Opera News focuses on Contes d’Hoffmann

December’s Opera News dedicates most of its pages to Jacques Offenbach’s masterpiece, Les Contes d’Hoffmann, which is receiving a new production this month at the Met. First is the cover story on tenor Joseph Calleja, who takes on his first career role debut at the Met this month in the vocally- and psychologically-demanding part of the title character. Calleja, who just turned 31, has made headlines in the opera world since his debut a dozen years ago. In a review of his 2006 Met debut as the Duke in Rigoletto, Opera News wrote: “From his first notes, it was clear that we were in the presence of a star tenor. With its idiosyncratic fast vibrato, Calleja’s is a distinctive voice, but also quite beautiful. It has uncommon carrying power, almost as if Calleja had a megaphone in his throat. ... In his ability to send a lyric sound ringing throughout the house, though, as well as in his crystalline diction, Calleja was reminiscent of the young Luciano Pavarotti.” Features Editor Brian Kellow has a “high-speed conversation” with Calleja, while, in “Bartlett’s Quotations”, Barry Singer reports “Hoffmann” director Bartlett Sher’s observations on his second production at the Met, after his hugely successful 2006 Barbiere di Siviglia. In “Sound Bites”, Editor-in-Chief F. Paul Driscoll introduces young soprano Kathleen Kim – the “living doll” portraying the mechanical doll Olympia, whose charms entrance Hoffmann, in the Met’s new production. Writer Patrick Dillon examines the composer’s seldom-fulfilled intention to have a single soprano portray all four of Hoffmann’s loves: Olympia, Antonia, Giulietta, and Stella. Finally, a Hoffmann-related “Coda” column by Marjorie Sandor details “Sleepless Nights with E.T.A. Hoffmann”, the author whose life and works inspired Jacques Offenbach’s only grand opera.
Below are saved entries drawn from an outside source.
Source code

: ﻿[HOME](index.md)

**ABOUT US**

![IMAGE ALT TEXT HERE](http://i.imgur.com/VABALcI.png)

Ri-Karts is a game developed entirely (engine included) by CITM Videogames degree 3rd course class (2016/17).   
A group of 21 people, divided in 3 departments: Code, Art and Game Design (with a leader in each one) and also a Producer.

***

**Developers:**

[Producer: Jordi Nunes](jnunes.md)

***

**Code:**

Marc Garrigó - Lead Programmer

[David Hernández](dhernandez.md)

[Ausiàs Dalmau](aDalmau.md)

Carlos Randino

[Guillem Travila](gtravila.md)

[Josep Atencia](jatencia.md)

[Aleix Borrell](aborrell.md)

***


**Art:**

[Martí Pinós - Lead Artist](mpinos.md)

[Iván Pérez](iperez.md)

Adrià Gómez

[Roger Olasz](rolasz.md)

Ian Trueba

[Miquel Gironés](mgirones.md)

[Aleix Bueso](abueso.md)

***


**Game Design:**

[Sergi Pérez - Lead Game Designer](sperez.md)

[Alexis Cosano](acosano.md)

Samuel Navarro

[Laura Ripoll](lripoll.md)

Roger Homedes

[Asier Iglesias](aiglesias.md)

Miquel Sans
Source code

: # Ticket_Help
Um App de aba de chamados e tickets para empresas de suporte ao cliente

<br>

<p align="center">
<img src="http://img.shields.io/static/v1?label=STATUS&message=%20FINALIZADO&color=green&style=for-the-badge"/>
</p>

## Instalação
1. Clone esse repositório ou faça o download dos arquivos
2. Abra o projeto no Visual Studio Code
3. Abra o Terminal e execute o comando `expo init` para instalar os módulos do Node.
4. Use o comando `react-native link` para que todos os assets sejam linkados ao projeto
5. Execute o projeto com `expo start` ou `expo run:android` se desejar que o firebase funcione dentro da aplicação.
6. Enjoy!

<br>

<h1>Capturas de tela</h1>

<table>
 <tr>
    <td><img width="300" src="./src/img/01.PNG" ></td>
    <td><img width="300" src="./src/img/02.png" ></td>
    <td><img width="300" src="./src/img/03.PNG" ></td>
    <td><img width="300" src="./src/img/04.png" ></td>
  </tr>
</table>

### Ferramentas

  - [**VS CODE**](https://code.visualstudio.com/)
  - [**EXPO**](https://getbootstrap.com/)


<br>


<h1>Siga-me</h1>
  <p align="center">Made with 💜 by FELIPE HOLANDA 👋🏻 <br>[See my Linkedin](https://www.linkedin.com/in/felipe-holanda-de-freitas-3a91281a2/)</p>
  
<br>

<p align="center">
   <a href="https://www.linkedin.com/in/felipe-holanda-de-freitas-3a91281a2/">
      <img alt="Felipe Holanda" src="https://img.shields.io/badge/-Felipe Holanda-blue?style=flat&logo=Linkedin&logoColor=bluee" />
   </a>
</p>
Other Opera News articles include Scott Rose’s attempt to unlock the secrets of Richard Strauss’s most problematic heroine, Elektra; and a profile by Richard Christiansen of Chicago-based director Gary Griffin, who makes his operatic debut at Lyric Opera of Chicago this month with The Merry Widow. Subscribers to Opera News and Met patrons have exclusive access to internet-only features at www.operanews.com, which this month include a Contes d’Hoffmann audio sampler of key excerpts from the finest recordings of past and present, and a conversation with Bernard Labadie, music director of Les Violons du Roy, who discusses pacing the peaks and valleys of Handel’s Messiah, which he leads this month at Carnegie Hall.

The Metropolitan Opera Guild’s popular and growing series of public lectures – nearly doubled this season because of the Guild’s superb new Opera Learning Center – is slightly abbreviated in December because of the busy holiday season. But there are no fewer than six December lectures in the fascinating “Masterly Singing” series, which is aimed at young performers, showcasing opera’s most valuable assets (the directors, coaches, conductors, and singers of our stage), and there is a pre-performance lecture for the opening night of the Met’s new Contes d’Hoffmann.

For those of you in Colorado who took in Opera Colorado's own production of "Tales of Hoffman" these articles will also appeal to you.